(Task brief):
Where does the string "text" appear? Copy every line of the entries below that holds it.

(Supplied material):
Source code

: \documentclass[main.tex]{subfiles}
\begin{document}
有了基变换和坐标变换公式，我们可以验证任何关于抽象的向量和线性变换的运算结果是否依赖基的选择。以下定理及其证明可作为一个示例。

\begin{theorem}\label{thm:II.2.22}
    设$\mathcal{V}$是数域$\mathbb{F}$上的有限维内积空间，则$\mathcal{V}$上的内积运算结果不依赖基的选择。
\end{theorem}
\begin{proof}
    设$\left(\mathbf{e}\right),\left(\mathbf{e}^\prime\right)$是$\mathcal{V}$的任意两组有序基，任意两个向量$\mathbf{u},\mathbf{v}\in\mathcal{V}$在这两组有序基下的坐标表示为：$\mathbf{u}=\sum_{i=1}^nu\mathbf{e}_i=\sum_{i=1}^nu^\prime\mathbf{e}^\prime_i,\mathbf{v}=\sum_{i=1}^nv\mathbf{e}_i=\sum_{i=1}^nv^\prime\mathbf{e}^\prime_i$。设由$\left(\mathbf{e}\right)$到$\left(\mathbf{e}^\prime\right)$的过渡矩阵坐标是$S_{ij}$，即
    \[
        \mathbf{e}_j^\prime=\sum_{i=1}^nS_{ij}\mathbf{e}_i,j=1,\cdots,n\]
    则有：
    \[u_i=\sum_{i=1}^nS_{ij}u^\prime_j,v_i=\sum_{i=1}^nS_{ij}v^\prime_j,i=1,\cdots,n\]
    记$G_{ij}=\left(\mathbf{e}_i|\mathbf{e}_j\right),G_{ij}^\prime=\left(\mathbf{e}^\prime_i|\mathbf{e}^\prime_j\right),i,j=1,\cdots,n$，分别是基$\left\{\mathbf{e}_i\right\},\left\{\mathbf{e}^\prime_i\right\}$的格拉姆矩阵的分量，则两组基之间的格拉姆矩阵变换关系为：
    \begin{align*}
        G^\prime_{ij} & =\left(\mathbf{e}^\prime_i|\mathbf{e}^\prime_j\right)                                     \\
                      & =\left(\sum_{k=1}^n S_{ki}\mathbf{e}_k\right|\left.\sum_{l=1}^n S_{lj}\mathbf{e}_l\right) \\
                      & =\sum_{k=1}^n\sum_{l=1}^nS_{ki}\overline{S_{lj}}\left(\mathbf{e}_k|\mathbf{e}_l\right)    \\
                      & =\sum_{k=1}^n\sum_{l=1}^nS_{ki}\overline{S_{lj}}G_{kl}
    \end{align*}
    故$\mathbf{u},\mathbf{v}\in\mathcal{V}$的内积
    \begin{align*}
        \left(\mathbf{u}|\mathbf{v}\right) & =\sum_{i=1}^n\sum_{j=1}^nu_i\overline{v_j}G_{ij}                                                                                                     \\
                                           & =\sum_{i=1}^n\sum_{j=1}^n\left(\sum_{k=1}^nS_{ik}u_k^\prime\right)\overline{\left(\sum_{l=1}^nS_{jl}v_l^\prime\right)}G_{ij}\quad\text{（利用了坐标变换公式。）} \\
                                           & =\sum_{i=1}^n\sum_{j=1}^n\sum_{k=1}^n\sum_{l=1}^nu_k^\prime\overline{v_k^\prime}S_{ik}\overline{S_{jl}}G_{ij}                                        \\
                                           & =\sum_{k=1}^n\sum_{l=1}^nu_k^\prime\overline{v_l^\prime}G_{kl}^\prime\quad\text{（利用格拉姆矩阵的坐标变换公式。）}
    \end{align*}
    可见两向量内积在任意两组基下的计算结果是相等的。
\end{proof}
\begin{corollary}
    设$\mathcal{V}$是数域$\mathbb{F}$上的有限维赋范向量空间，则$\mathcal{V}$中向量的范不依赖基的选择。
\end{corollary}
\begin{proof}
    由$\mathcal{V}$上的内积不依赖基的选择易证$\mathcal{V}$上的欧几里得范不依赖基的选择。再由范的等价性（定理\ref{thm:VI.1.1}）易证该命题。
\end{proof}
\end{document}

(Answer to this problem):
                                           & =\sum_{i=1}^n\sum_{j=1}^n\left(\sum_{k=1}^nS_{ik}u_k^\prime\right)\overline{\left(\sum_{l=1}^nS_{jl}v_l^\prime\right)}G_{ij}\quad\text{（利用了坐标变换公式。）} \\
                                           & =\sum_{k=1}^n\sum_{l=1}^nu_k^\prime\overline{v_l^\prime}G_{kl}^\prime\quad\text{（利用格拉姆矩阵的坐标变换公式。）}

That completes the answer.